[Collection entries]

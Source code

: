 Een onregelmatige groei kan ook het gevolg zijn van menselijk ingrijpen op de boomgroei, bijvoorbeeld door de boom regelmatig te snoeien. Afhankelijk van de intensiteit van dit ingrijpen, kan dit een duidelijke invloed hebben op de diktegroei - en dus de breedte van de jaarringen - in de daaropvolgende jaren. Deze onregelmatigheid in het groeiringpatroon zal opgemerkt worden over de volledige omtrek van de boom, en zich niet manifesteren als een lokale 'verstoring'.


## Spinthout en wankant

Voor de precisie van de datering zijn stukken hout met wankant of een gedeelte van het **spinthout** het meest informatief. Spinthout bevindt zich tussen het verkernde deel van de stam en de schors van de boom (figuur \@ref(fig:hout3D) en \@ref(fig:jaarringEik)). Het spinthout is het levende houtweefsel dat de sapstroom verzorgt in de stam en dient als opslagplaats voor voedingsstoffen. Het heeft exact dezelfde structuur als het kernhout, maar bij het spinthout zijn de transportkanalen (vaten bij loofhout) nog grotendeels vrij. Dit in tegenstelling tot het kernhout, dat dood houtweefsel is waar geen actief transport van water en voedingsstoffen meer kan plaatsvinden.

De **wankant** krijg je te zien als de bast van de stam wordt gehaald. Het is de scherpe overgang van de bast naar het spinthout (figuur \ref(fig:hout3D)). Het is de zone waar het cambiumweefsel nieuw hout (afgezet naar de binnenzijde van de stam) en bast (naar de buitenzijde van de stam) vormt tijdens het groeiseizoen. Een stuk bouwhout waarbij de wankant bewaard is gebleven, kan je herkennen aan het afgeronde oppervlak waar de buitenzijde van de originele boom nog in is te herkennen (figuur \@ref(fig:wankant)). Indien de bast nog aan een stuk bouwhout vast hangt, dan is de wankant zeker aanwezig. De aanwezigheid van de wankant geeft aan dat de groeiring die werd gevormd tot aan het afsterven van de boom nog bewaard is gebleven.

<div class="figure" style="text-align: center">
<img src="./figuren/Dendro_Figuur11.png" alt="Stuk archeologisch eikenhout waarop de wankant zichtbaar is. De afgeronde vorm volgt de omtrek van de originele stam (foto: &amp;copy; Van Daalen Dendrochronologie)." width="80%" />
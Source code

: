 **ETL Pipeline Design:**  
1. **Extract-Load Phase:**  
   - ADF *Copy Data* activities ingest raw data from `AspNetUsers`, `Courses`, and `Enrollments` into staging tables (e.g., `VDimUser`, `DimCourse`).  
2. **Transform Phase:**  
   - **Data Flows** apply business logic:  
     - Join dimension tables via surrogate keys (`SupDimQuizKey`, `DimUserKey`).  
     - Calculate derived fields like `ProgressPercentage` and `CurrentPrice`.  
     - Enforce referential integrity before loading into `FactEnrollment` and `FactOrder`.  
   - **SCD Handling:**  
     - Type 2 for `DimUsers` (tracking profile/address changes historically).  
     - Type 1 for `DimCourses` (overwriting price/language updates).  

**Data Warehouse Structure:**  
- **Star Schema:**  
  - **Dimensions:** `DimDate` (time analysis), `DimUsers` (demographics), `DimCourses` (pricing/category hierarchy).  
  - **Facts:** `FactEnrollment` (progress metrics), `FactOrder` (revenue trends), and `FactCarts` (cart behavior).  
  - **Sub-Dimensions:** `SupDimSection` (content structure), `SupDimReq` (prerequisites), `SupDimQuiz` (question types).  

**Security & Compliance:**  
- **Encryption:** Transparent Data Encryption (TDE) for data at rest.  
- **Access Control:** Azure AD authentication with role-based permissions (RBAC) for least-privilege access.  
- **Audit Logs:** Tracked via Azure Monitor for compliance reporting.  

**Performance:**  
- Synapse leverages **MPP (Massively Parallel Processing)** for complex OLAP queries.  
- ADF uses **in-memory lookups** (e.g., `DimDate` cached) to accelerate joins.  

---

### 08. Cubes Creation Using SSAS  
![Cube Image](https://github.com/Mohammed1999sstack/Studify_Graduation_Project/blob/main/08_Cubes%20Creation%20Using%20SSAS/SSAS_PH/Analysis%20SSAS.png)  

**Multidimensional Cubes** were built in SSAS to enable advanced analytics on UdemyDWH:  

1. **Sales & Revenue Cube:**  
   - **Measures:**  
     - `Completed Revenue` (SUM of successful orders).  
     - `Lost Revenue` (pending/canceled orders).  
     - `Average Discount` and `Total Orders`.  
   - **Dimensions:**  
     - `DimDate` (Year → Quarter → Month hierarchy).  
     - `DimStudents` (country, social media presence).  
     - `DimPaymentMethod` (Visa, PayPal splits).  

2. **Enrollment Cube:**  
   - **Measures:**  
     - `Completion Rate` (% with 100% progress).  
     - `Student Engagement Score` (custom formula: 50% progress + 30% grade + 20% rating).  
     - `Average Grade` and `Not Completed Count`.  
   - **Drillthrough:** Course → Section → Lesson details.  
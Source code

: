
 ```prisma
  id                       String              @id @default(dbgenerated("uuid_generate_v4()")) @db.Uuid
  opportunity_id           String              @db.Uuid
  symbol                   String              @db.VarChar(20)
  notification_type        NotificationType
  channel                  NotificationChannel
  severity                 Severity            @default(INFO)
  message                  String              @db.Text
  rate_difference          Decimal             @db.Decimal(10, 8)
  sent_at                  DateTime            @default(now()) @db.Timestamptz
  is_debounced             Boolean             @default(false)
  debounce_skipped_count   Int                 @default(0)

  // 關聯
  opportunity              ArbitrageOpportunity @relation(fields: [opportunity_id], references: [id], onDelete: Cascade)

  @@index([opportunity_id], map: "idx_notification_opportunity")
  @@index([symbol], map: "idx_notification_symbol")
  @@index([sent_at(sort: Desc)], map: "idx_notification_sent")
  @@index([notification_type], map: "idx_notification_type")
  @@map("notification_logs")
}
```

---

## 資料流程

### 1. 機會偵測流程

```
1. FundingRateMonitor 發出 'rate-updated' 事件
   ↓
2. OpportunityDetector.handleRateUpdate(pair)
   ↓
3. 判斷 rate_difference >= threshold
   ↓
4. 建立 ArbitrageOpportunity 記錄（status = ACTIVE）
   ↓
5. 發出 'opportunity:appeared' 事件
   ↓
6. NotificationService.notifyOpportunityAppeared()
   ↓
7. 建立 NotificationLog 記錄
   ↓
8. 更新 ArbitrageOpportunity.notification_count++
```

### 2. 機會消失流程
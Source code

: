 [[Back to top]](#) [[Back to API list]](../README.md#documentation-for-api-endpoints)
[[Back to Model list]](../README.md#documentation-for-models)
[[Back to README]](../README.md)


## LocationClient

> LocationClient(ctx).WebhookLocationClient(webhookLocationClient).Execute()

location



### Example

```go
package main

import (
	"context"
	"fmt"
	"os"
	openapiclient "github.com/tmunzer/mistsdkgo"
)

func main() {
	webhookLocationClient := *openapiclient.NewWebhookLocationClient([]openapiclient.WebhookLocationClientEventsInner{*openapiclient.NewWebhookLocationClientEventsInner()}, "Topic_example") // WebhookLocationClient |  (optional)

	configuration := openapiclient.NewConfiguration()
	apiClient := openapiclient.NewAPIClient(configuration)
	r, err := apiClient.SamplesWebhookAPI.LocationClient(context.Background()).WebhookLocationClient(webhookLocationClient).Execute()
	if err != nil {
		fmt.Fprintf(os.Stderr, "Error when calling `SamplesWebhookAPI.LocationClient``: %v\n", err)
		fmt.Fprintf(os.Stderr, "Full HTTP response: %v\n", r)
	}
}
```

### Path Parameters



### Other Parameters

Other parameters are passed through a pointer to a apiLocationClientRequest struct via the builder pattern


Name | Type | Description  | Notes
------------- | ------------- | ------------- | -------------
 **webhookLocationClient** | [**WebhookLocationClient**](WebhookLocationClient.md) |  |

TASK GOAL
If a line above holds the string "Completed", copy it out.

OUTPUT FOR THIS EXERCISE
     - `Completed Revenue` (SUM of successful orders).  
     - `Average Grade` and `Not Completed Count`.  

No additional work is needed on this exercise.